Now, mama can’t rightly attempt this daily feat on her own, no sir. Mama needs some purty lil’ children to serenade me down the path toward what Sugardaddy and I jokingly call “beach-ready hard body”.  These sweet sweet voices… they go by the names of Nicki Minaj, Ludacris, Nirvana, Metric, Jay-Z, and Filter.  Some songs offer up a good tempo, other songs are energetic, but these speak truth right when you need it. And running is very much a mental game. If you’re thinking thoughts like “I can’t do this anymore”, you literally will not be able to do it anymore. If you imagine little lego guys rebuilding the muscles in your legs, and visualize your lungs opening wider so you can get that oxygen you feel short on, that shit’s gonna happen.  The songs below speak truth or power that put the right things in my head, all at just the right time, like sweet little angels in my ears.  And I find that running isn’t too different from life in general. The mental approach you take can greatly influence your actions and the way you perceive reality. Make sure your self-fulfilling prophecy is a good one, friend.

So I offer these up to you as a gift, with the hope that you will also experience this euphoria. It’s just good shit.  And somehow, after the two-hour long hard cry I had at the shock and horror I felt when I found out I needed to go get a job, I was able to promptly get on with it. Somehow, through running, I think I’ve managed to reverse some of the self-inflicted brain damage that may have occurred during my binge-drinking months as I was coping with my little baby’s close blows with death and the resulting halt of my career.

Here is my homage to the wind beneath my feet. You can go to the full playlist and listen to the songs HERE if you’d like. You’ll find more than what’s described below. What are the songs that help you live life better?

Did it on ’em by Nick Minaj. This song is probably what I’d consider my theme song for motivation, and gives me a sense of power over anything that gets in my way.

Notable lyric: “If I had a dick, I would pull it out and piss on ’em. Let let let let let let let let let let me shake it off.”

Hustle Rose by Metric. Emily Haines soft sweet voice will calm you during the moments that you need to calm your breathing and focus, slowing your pace to recover a little. But this beautiful song slowly progresses to get you back into a strong and steady place. The shift into awesomeness happens at 3:25, and you’ll be well on your way to another strong tempo.

Notable lyric: “If you’re looking for something life-like in this sardine nightclub… If every surface you touch is cold, never go home… You could throw me a bone, if I get too close you wake me up, remind me…”
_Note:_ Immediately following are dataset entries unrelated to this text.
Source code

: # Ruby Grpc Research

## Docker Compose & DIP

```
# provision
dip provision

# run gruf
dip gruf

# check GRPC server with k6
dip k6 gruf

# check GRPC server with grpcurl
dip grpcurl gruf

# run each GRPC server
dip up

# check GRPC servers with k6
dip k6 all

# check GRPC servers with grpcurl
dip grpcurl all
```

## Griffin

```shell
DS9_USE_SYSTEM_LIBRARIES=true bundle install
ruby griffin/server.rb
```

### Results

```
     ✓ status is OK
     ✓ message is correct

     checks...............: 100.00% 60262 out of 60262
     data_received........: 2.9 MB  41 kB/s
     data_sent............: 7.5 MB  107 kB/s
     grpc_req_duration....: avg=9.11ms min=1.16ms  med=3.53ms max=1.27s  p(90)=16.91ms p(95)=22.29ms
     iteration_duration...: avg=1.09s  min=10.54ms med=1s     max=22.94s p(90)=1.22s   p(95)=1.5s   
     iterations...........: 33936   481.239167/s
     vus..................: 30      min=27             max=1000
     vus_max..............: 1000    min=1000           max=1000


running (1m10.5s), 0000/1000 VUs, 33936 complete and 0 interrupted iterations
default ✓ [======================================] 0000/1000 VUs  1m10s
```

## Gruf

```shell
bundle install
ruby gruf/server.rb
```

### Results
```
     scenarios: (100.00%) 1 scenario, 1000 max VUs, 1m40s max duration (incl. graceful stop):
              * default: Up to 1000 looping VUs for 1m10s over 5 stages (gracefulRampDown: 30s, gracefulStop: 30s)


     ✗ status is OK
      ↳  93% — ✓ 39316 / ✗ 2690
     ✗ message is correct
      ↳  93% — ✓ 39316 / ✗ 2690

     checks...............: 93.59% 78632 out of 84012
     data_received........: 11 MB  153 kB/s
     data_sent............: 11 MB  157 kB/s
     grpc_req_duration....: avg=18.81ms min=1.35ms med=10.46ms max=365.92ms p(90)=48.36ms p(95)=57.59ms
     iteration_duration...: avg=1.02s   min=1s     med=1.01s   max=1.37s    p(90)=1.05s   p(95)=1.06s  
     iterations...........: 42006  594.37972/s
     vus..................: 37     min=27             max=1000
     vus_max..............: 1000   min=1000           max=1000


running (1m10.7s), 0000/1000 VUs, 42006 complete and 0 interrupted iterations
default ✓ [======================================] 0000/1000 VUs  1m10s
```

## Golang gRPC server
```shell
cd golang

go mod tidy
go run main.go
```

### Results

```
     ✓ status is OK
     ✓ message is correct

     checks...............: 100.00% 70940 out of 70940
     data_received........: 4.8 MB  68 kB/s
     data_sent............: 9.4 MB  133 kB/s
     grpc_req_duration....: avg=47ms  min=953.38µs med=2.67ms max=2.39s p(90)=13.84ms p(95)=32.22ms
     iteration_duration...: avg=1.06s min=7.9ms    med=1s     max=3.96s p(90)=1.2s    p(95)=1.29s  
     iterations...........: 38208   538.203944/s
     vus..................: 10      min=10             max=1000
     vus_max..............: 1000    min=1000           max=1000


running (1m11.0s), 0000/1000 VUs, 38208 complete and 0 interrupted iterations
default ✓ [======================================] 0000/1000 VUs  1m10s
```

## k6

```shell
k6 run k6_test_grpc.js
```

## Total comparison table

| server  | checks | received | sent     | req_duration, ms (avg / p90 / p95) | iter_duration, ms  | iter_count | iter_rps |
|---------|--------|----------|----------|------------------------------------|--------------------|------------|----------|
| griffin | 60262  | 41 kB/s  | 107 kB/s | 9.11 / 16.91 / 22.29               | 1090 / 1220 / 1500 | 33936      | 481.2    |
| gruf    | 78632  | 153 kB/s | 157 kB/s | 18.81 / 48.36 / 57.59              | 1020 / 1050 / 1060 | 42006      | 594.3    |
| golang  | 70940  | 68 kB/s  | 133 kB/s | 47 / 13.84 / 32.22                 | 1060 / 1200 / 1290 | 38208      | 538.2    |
Dirt Off Your Shoulder by Jay-Z. It’s easy to just get down on yourself when you’re running. There are too many times when you feel tired, weak, sore. You have to mentally push past that. And Jay-Z will help you with that, crackas. He’s like the coach telling you to keep going when you want to stop.

Notable lyric: “If you feelin’ like a pimp n***as, go’n brush your shoulders off. Ladies is pimp too, go’n brush your shoulders off… You gotta get that dirt off your shoulder.”

You Know You’re Right by Nirvana. This is another good song to get you to refocus at its beginning, especially if you’re at a really tough part of the run, and then Kurt Cobain starts pleading with you in his raspy voice to remember that you’re okay, because it sounds like he’s saying “you know you’re alright“. And I need that reminder. Thank you, Kurt.

My Chick Bad by Ludacris feat. Nicki Minaj.  Ludacris is one of my favorites. In this song, he’ll tell you how great you are, and how he wants to buy you Louis Viutton shoes and stuff.  Sometimes a girl just needs to hear how great she is.

Notable lyric: “My chick do stuff that your chick wish she could… Trash talk to ’em, then I put ’em in a hefty.”

My Chick Bad Remix (“Pussy Rules the World version) by Ludacris feat. Diamond, Trina, Eve. Again, this song just tells me how amazing I am as I embarassingly chug down the street.

Notable lyric: “I got swagga on the hund-ed, thousand, trillion… Now that’s what I’m all about, I’m the baddest… Still the Eve of Destruction, still pushing buttons that’ll do away the roof… So put your diamond rings on and get yourself a hustla.”